──────── Given information ────────
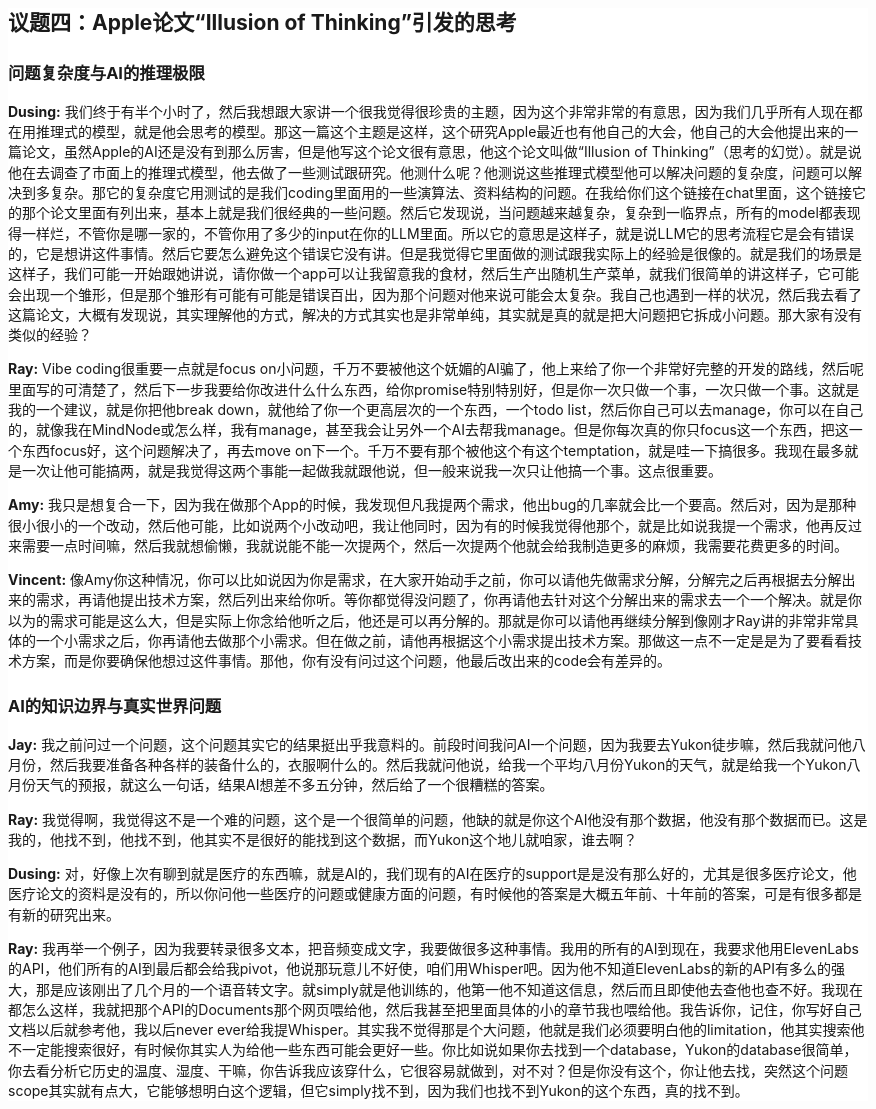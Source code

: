 ## 议题四：Apple论文“Illusion of Thinking”引发的思考

### 问题复杂度与AI的推理极限

**Dusing:**
我们终于有半个小时了，然后我想跟大家讲一个很我觉得很珍贵的主题，因为这个非常非常的有意思，因为我们几乎所有人现在都在用推理式的模型，就是他会思考的模型。那这一篇这个主题是这样，这个研究Apple最近也有他自己的大会，他自己的大会他提出来的一篇论文，虽然Apple的AI还是没有到那么厉害，但是他写这个论文很有意思，他这个论文叫做“Illusion
of
Thinking”（思考的幻觉）。就是说他在去调查了市面上的推理式模型，他去做了一些测试跟研究。他测什么呢？他测说这些推理式模型他可以解决问题的复杂度，问题可以解决到多复杂。那它的复杂度它用测试的是我们coding里面用的一些演算法、资料结构的问题。在我给你们这个链接在chat里面，这个链接它的那个论文里面有列出来，基本上就是我们很经典的一些问题。然后它发现说，当问题越来越复杂，复杂到一临界点，所有的model都表现得一样烂，不管你是哪一家的，不管你用了多少的input在你的LLM里面。所以它的意思是这样子，就是说LLM它的思考流程它是会有错误的，它是想讲这件事情。然后它要怎么避免这个错误它没有讲。但是我觉得它里面做的测试跟我实际上的经验是很像的。就是我们的场景是这样子，我们可能一开始跟她讲说，请你做一个app可以让我留意我的食材，然后生产出随机生产菜单，就我们很简单的讲这样子，它可能会出现一个雏形，但是那个雏形有可能有可能是错误百出，因为那个问题对他来说可能会太复杂。我自己也遇到一样的状况，然后我去看了这篇论文，大概有发现说，其实理解他的方式，解决的方式其实也是非常单纯，其实就是真的就是把大问题把它拆成小问题。那大家有没有类似的经验？

**Ray:** Vibe coding很重要一点就是focus
on小问题，千万不要被他这个妩媚的AI骗了，他上来给了你一个非常好完整的开发的路线，然后呢里面写的可清楚了，然后下一步我要给你改进什么什么东西，给你promise特别特别好，但是你一次只做一个事，一次只做一个事。这就是我的一个建议，就是你把他break
down，就他给了你一个更高层次的一个东西，一个todo
list，然后你自己可以去manage，你可以在自己的，就像我在MindNode或怎么样，我有manage，甚至我会让另外一个AI去帮我manage。但是你每次真的你只focus这一个东西，把这一个东西focus好，这个问题解决了，再去move
on下一个。千万不要有那个被他这个有这个temptation，就是哇一下搞很多。我现在最多就是一次让他可能搞两，就是我觉得这两个事能一起做我就跟他说，但一般来说我一次只让他搞一个事。这点很重要。

**Amy:**
我只是想复合一下，因为我在做那个App的时候，我发现但凡我提两个需求，他出bug的几率就会比一个要高。然后对，因为是那种很小很小的一个改动，然后他可能，比如说两个小改动吧，我让他同时，因为有的时候我觉得他那个，就是比如说我提一个需求，他再反过来需要一点时间嘛，然后我就想偷懒，我就说能不能一次提两个，然后一次提两个他就会给我制造更多的麻烦，我需要花费更多的时间。

**Vincent:**
像Amy你这种情况，你可以比如说因为你是需求，在大家开始动手之前，你可以请他先做需求分解，分解完之后再根据去分解出来的需求，再请他提出技术方案，然后列出来给你听。等你都觉得没问题了，你再请他去针对这个分解出来的需求去一个一个解决。就是你以为的需求可能是这么大，但是实际上你念给他听之后，他还是可以再分解的。那就是你可以请他再继续分解到像刚才Ray讲的非常非常具体的一个小需求之后，你再请他去做那个小需求。但在做之前，请他再根据这个小需求提出技术方案。那做这一点不一定是是为了要看看技术方案，而是你要确保他想过这件事情。那他，你有没有问过这个问题，他最后改出来的code会有差异的。

### AI的知识边界与真实世界问题

**Jay:**
我之前问过一个问题，这个问题其实它的结果挺出乎我意料的。前段时间我问AI一个问题，因为我要去Yukon徒步嘛，然后我就问他八月份，然后我要准备各种各样的装备什么的，衣服啊什么的。然后我就问他说，给我一个平均八月份Yukon的天气，就是给我一个Yukon八月份天气的预报，就这么一句话，结果AI想差不多五分钟，然后给了一个很糟糕的答案。

**Ray:**
我觉得啊，我觉得这不是一个难的问题，这个是一个很简单的问题，他缺的就是你这个AI他没有那个数据，他没有那个数据而已。这是我的，他找不到，他找不到，他其实不是很好的能找到这个数据，而Yukon这个地儿就咱家，谁去啊？

**Dusing:**
对，好像上次有聊到就是医疗的东西嘛，就是AI的，我们现有的AI在医疗的support是是没有那么好的，尤其是很多医疗论文，他医疗论文的资料是没有的，所以你问他一些医疗的问题或健康方面的问题，有时候他的答案是大概五年前、十年前的答案，可是有很多都是有新的研究出来。

**Ray:**
我再举一个例子，因为我要转录很多文本，把音频变成文字，我要做很多这种事情。我用的所有的AI到现在，我要求他用ElevenLabs的API，他们所有的AI到最后都会给我pivot，他说那玩意儿不好使，咱们用Whisper吧。因为他不知道ElevenLabs的新的API有多么的强大，那是应该刚出了几个月的一个语音转文字。就simply就是他训练的，他第一他不知道这信息，然后而且即使他去查他也查不好。我现在都怎么这样，我就把那个API的Documents那个网页喂给他，然后我甚至把里面具体的小的章节我也喂给他。我告诉你，记住，你写好自己文档以后就参考他，我以后never
ever给我提Whisper。其实我不觉得那是个大问题，他就是我们必须要明白他的limitation，他其实搜索他不一定能搜索很好，有时候你其实人为给他一些东西可能会更好一些。你比如说如果你去找到一个database，Yukon的database很简单，你去看分析它历史的温度、湿度、干嘛，你告诉我应该穿什么，它很容易就做到，对不对？但是你没有这个，你让他去找，突然这个问题scope其实就有点大，它能够想明白这个逻辑，但它simply找不到，因为我们也找不到Yukon的这个东西，真的找不到。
────────
Take every entry and repeat it verbatim, minus the pictures.

Source code

: ## 议题四：Apple论文“Illusion of Thinking”引发的思考

### 问题复杂度与AI的推理极限

**Dusing:**
我们终于有半个小时了，然后我想跟大家讲一个很我觉得很珍贵的主题，因为这个非常非常的有意思，因为我们几乎所有人现在都在用推理式的模型，就是他会思考的模型。那这一篇这个主题是这样，这个研究Apple最近也有他自己的大会，他自己的大会他提出来的一篇论文，虽然Apple的AI还是没有到那么厉害，但是他写这个论文很有意思，他这个论文叫做“Illusion
of
Thinking”（思考的幻觉）。就是说他在去调查了市面上的推理式模型，他去做了一些测试跟研究。他测什么呢？他测说这些推理式模型他可以解决问题的复杂度，问题可以解决到多复杂。那它的复杂度它用测试的是我们coding里面用的一些演算法、资料结构的问题。在我给你们这个链接在chat里面，这个链接它的那个论文里面有列出来，基本上就是我们很经典的一些问题。然后它发现说，当问题越来越复杂，复杂到一临界点，所有的model都表现得一样烂，不管你是哪一家的，不管你用了多少的input在你的LLM里面。所以它的意思是这样子，就是说LLM它的思考流程它是会有错误的，它是想讲这件事情。然后它要怎么避免这个错误它没有讲。但是我觉得它里面做的测试跟我实际上的经验是很像的。就是我们的场景是这样子，我们可能一开始跟她讲说，请你做一个app可以让我留意我的食材，然后生产出随机生产菜单，就我们很简单的讲这样子，它可能会出现一个雏形，但是那个雏形有可能有可能是错误百出，因为那个问题对他来说可能会太复杂。我自己也遇到一样的状况，然后我去看了这篇论文，大概有发现说，其实理解他的方式，解决的方式其实也是非常单纯，其实就是真的就是把大问题把它拆成小问题。那大家有没有类似的经验？

**Ray:** Vibe coding很重要一点就是focus
on小问题，千万不要被他这个妩媚的AI骗了，他上来给了你一个非常好完整的开发的路线，然后呢里面写的可清楚了，然后下一步我要给你改进什么什么东西，给你promise特别特别好，但是你一次只做一个事，一次只做一个事。这就是我的一个建议，就是你把他break
down，就他给了你一个更高层次的一个东西，一个todo
list，然后你自己可以去manage，你可以在自己的，就像我在MindNode或怎么样，我有manage，甚至我会让另外一个AI去帮我manage。但是你每次真的你只focus这一个东西，把这一个东西focus好，这个问题解决了，再去move
on下一个。千万不要有那个被他这个有这个temptation，就是哇一下搞很多。我现在最多就是一次让他可能搞两，就是我觉得这两个事能一起做我就跟他说，但一般来说我一次只让他搞一个事。这点很重要。

**Amy:**
我只是想复合一下，因为我在做那个App的时候，我发现但凡我提两个需求，他出bug的几率就会比一个要高。然后对，因为是那种很小很小的一个改动，然后他可能，比如说两个小改动吧，我让他同时，因为有的时候我觉得他那个，就是比如说我提一个需求，他再反过来需要一点时间嘛，然后我就想偷懒，我就说能不能一次提两个，然后一次提两个他就会给我制造更多的麻烦，我需要花费更多的时间。

**Vincent:**
像Amy你这种情况，你可以比如说因为你是需求，在大家开始动手之前，你可以请他先做需求分解，分解完之后再根据去分解出来的需求，再请他提出技术方案，然后列出来给你听。等你都觉得没问题了，你再请他去针对这个分解出来的需求去一个一个解决。就是你以为的需求可能是这么大，但是实际上你念给他听之后，他还是可以再分解的。那就是你可以请他再继续分解到像刚才Ray讲的非常非常具体的一个小需求之后，你再请他去做那个小需求。但在做之前，请他再根据这个小需求提出技术方案。那做这一点不一定是是为了要看看技术方案，而是你要确保他想过这件事情。那他，你有没有问过这个问题，他最后改出来的code会有差异的。

### AI的知识边界与真实世界问题

**Jay:**
我之前问过一个问题，这个问题其实它的结果挺出乎我意料的。前段时间我问AI一个问题，因为我要去Yukon徒步嘛，然后我就问他八月份，然后我要准备各种各样的装备什么的，衣服啊什么的。然后我就问他说，给我一个平均八月份Yukon的天气，就是给我一个Yukon八月份天气的预报，就这么一句话，结果AI想差不多五分钟，然后给了一个很糟糕的答案。

**Ray:**
我觉得啊，我觉得这不是一个难的问题，这个是一个很简单的问题，他缺的就是你这个AI他没有那个数据，他没有那个数据而已。这是我的，他找不到，他找不到，他其实不是很好的能找到这个数据，而Yukon这个地儿就咱家，谁去啊？

**Dusing:**
对，好像上次有聊到就是医疗的东西嘛，就是AI的，我们现有的AI在医疗的support是是没有那么好的，尤其是很多医疗论文，他医疗论文的资料是没有的，所以你问他一些医疗的问题或健康方面的问题，有时候他的答案是大概五年前、十年前的答案，可是有很多都是有新的研究出来。

**Ray:**
我再举一个例子，因为我要转录很多文本，把音频变成文字，我要做很多这种事情。我用的所有的AI到现在，我要求他用ElevenLabs的API，他们所有的AI到最后都会给我pivot，他说那玩意儿不好使，咱们用Whisper吧。因为他不知道ElevenLabs的新的API有多么的强大，那是应该刚出了几个月的一个语音转文字。就simply就是他训练的，他第一他不知道这信息，然后而且即使他去查他也查不好。我现在都怎么这样，我就把那个API的Documents那个网页喂给他，然后我甚至把里面具体的小的章节我也喂给他。我告诉你，记住，你写好自己文档以后就参考他，我以后never
ever给我提Whisper。其实我不觉得那是个大问题，他就是我们必须要明白他的limitation，他其实搜索他不一定能搜索很好，有时候你其实人为给他一些东西可能会更好一些。你比如说如果你去找到一个database，Yukon的database很简单，你去看分析它历史的温度、湿度、干嘛，你告诉我应该穿什么，它很容易就做到，对不对？但是你没有这个，你让他去找，突然这个问题scope其实就有点大，它能够想明白这个逻辑，但它simply找不到，因为我们也找不到Yukon的这个东西，真的找不到。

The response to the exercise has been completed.